TALKING TO THE DEAD
I’m thinking of my friend Michael a lot today. It will be a year this Saturday that his beloved wife and my friend Kate died. I have always said grief takes a year based on my own experience and what my mother told me. I think it is going to take Michael longer. I certainly don’t know how he feels because my partner is alive, but every-time I think about him I tap into this unbelievable ocean of grief. Its so powerful I have to will myself away from it. My own experience with grief has made me very awed by it. Far more powerful than anger yet I think you can make friends with it somehow. I am reminded of “Torch Song Trilogy”. Arnold Ma… I miss him.
: Ma: Give yourself time, Arnold. It gets better… But, Arnold, it never goes away. You can work longer hours, adopt a son, fight with me, whatever… it’ll still be there. But that’s all right, it becomes a part of you, like learning to wear a ring or a pair of eyeglasses. You get used to it. And that’s good. It’s good, because it makes sure you don’t forget. You don’t want to forget him, do you?

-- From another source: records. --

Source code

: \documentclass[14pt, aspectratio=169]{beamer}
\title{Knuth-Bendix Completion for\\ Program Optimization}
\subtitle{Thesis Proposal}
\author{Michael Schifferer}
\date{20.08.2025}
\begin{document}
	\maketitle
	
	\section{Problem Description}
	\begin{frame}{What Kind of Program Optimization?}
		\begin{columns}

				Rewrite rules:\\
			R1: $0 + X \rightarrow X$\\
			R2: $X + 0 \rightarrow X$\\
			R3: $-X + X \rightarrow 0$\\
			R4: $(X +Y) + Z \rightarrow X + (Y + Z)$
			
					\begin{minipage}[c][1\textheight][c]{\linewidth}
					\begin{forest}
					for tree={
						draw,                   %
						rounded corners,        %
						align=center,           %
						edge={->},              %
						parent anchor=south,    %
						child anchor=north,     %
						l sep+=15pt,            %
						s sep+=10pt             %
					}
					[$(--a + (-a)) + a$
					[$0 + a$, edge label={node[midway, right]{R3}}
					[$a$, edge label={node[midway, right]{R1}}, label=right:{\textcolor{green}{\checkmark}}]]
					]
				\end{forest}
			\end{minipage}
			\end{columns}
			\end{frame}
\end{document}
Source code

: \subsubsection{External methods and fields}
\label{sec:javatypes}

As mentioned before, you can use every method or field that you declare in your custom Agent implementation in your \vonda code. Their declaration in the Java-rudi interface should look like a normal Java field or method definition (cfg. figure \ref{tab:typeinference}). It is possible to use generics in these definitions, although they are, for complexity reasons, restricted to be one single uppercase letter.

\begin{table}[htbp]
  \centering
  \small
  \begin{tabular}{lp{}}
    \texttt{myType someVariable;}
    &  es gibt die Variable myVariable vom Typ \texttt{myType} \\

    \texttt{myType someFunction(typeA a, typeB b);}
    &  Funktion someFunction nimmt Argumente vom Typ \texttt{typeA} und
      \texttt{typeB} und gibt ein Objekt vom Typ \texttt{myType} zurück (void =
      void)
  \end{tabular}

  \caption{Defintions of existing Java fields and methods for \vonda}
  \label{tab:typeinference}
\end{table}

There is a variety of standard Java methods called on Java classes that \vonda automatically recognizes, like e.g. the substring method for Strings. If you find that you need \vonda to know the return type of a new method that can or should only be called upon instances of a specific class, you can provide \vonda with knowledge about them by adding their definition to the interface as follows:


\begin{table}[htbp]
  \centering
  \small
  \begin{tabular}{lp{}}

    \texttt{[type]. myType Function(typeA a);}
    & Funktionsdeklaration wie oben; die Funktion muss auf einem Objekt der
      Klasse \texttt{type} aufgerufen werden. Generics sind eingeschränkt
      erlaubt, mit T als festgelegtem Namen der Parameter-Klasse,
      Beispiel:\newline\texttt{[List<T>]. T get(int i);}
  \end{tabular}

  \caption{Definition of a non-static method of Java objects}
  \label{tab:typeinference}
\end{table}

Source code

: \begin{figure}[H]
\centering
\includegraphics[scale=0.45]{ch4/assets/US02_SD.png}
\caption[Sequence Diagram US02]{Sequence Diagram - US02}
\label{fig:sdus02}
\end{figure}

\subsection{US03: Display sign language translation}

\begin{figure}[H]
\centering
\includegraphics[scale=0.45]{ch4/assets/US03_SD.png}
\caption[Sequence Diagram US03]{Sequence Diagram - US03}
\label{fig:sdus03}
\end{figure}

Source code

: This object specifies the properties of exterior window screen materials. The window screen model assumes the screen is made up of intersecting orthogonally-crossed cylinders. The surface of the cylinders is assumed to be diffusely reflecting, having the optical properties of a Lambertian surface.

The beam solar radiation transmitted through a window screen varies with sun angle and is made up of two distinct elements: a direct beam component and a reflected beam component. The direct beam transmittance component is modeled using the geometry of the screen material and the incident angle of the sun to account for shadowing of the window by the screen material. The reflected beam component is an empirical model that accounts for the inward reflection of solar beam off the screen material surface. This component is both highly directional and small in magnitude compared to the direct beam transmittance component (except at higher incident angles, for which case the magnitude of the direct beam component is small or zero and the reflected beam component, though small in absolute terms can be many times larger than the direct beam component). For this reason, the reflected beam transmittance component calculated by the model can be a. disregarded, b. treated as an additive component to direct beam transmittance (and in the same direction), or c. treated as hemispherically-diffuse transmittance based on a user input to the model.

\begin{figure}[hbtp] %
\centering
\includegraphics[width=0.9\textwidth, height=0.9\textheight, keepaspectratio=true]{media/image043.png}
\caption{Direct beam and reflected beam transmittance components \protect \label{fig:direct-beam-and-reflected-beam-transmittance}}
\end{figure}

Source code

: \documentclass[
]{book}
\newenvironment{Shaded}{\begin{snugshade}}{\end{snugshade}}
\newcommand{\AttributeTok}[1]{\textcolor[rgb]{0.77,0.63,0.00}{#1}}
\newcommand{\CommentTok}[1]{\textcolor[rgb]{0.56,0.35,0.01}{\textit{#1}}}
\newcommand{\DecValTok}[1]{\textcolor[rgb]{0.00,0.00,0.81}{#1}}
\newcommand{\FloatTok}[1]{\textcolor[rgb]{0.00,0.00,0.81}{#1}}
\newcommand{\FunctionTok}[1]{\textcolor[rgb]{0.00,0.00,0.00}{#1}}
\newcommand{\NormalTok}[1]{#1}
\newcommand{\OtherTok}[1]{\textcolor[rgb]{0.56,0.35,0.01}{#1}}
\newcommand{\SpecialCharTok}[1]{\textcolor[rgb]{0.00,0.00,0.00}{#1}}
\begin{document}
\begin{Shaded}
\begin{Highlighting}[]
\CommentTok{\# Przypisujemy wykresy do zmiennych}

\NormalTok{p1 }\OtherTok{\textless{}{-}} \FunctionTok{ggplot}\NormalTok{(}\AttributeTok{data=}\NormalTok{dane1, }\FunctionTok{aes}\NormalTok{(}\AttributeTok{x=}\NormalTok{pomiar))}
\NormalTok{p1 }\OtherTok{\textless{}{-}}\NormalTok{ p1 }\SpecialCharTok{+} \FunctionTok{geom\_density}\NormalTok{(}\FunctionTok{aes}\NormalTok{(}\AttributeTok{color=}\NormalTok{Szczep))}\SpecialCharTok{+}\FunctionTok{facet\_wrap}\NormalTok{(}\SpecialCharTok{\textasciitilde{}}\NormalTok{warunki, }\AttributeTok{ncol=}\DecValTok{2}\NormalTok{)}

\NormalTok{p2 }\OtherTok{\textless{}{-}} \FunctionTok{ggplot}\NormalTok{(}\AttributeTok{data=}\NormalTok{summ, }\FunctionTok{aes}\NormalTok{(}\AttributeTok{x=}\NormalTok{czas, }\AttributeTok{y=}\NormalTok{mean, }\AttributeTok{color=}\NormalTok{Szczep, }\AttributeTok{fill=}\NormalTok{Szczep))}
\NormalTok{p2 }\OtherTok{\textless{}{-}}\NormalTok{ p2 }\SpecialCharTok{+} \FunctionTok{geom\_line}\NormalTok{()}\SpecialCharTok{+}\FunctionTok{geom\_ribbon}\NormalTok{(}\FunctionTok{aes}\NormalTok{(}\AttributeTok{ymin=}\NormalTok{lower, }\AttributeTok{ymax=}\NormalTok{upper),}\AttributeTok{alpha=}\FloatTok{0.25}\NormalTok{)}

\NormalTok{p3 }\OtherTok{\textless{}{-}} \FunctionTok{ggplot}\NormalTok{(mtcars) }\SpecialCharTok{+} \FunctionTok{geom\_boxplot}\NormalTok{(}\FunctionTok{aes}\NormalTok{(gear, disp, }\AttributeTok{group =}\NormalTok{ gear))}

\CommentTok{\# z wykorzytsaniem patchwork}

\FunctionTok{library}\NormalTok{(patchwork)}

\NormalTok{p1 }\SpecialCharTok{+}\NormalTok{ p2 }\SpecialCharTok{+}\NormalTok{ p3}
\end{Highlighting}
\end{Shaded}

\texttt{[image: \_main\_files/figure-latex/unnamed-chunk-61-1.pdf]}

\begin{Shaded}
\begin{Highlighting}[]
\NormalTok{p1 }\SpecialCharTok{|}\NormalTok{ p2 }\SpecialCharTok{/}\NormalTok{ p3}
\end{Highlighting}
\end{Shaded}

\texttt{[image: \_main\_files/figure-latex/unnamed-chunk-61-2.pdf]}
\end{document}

I think I do this by talking to the dead. I talk to my dead relatives while I wash the dishes in the morning. Yes, they talk back. I don’t know if it is really their spirits or my memories of them, but it gives me comfort. I talk to Kate when I am looking at “big girl dresses” at Savers, but only the Savers on Lake Street. The other Savers is in the suburbs. Yes she talks back. She has talked me into somethings and out of somethings. Is it her? is it my memory of her? does it matter? It makes me feel better. It makes me remember her. She is one of the dead who walk with me. She is too large in spirit to be a pair of glasses she is more like a flowing orange and purple robe.
Talking to the dead, I recommend it.